ASSIGNED TASK —
Where the word "citep" occurs in a line of the listing, please copy the line.

TASK INPUTS —

_ _ _ _

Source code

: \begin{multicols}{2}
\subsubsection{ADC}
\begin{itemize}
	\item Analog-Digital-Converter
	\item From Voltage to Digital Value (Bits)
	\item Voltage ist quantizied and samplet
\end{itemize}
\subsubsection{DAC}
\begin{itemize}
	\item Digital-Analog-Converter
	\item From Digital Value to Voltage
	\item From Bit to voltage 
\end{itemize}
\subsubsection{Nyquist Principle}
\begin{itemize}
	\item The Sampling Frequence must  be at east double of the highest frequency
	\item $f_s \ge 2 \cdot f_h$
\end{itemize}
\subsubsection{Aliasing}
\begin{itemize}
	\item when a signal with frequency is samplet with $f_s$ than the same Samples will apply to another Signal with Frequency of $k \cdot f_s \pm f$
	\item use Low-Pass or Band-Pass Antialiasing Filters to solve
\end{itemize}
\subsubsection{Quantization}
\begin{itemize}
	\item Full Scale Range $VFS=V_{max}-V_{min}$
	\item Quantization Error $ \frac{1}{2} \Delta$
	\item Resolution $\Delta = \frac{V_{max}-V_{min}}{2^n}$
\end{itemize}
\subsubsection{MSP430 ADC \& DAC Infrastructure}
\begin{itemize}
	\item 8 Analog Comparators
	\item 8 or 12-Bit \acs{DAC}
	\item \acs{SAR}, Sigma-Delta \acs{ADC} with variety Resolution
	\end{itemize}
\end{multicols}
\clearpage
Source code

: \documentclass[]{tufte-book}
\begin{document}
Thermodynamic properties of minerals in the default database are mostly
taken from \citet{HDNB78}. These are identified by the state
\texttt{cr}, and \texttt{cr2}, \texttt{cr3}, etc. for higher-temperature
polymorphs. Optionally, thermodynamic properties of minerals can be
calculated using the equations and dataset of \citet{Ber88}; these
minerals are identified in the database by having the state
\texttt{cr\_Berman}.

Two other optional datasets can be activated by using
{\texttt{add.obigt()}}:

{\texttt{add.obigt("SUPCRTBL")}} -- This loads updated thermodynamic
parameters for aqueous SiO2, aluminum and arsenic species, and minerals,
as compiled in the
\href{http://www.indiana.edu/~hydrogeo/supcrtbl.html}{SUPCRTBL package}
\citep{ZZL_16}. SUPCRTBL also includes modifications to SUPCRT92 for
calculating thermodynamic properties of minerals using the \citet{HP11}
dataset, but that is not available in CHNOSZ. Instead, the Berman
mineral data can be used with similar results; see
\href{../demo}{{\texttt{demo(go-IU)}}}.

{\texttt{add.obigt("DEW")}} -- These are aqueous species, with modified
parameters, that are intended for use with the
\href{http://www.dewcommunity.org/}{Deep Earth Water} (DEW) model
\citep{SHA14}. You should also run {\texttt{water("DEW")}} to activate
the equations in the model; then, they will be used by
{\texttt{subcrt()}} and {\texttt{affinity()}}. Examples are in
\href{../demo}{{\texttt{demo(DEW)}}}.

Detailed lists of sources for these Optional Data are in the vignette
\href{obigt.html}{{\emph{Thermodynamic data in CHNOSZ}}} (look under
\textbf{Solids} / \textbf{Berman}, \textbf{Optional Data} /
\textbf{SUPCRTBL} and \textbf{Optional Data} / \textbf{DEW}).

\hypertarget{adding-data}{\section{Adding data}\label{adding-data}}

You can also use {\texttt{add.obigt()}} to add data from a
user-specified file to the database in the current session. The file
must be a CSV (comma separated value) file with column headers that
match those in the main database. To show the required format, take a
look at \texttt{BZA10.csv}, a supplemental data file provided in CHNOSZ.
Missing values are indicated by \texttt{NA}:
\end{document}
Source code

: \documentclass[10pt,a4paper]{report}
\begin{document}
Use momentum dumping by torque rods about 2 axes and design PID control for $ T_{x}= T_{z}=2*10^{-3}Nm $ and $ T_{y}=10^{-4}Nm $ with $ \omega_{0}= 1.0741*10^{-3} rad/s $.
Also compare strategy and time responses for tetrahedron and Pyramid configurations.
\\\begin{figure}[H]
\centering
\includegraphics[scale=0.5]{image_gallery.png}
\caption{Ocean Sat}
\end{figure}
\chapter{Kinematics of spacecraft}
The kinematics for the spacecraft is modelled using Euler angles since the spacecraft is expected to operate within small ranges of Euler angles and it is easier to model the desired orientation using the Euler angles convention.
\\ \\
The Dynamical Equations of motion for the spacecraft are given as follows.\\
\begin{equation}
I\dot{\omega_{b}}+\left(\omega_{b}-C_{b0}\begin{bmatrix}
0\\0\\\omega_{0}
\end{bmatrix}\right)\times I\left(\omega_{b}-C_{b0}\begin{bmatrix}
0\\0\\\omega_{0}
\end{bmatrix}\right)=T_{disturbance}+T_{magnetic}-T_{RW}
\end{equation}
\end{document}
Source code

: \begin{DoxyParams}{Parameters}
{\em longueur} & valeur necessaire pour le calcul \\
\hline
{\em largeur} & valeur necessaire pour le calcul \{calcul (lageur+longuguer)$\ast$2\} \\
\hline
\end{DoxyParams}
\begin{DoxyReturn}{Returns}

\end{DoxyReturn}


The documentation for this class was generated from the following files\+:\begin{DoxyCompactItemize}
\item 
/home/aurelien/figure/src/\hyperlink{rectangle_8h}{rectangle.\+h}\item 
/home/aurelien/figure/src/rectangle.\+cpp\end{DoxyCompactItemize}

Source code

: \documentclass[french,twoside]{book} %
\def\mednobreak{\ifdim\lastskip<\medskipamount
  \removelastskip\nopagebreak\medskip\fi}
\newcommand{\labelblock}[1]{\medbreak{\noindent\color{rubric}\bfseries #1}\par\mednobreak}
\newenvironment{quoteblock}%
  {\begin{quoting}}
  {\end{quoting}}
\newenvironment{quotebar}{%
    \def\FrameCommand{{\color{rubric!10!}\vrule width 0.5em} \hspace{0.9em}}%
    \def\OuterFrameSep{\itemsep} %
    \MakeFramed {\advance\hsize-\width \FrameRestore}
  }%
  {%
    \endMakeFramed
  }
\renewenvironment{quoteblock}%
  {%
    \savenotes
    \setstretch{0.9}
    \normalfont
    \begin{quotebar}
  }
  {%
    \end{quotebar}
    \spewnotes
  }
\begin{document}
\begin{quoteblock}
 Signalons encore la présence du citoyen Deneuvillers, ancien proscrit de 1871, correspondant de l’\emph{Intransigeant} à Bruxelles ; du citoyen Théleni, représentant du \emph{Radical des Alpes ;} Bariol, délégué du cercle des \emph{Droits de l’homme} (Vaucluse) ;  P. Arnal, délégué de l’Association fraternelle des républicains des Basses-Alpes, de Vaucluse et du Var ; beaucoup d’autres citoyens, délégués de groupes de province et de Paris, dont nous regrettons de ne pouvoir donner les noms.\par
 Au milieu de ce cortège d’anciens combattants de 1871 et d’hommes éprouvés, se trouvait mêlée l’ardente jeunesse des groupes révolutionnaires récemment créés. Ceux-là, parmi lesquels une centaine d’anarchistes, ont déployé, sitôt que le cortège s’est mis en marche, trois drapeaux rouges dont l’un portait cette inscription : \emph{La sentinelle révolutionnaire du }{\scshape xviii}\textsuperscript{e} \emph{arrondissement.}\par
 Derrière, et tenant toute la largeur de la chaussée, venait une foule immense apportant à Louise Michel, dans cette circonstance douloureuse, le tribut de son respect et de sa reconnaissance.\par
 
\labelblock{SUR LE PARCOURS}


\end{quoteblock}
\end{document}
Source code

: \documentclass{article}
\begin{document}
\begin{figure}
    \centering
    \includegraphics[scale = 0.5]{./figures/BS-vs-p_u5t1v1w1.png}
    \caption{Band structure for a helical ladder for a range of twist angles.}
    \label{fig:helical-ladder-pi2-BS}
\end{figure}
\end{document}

_ _ _ _

YOUR SOLUTION —
\citep{ZZL_16}. SUPCRTBL also includes modifications to SUPCRT92 for
\citep{SHA14}. You should also run {\texttt{water("DEW")}} to activate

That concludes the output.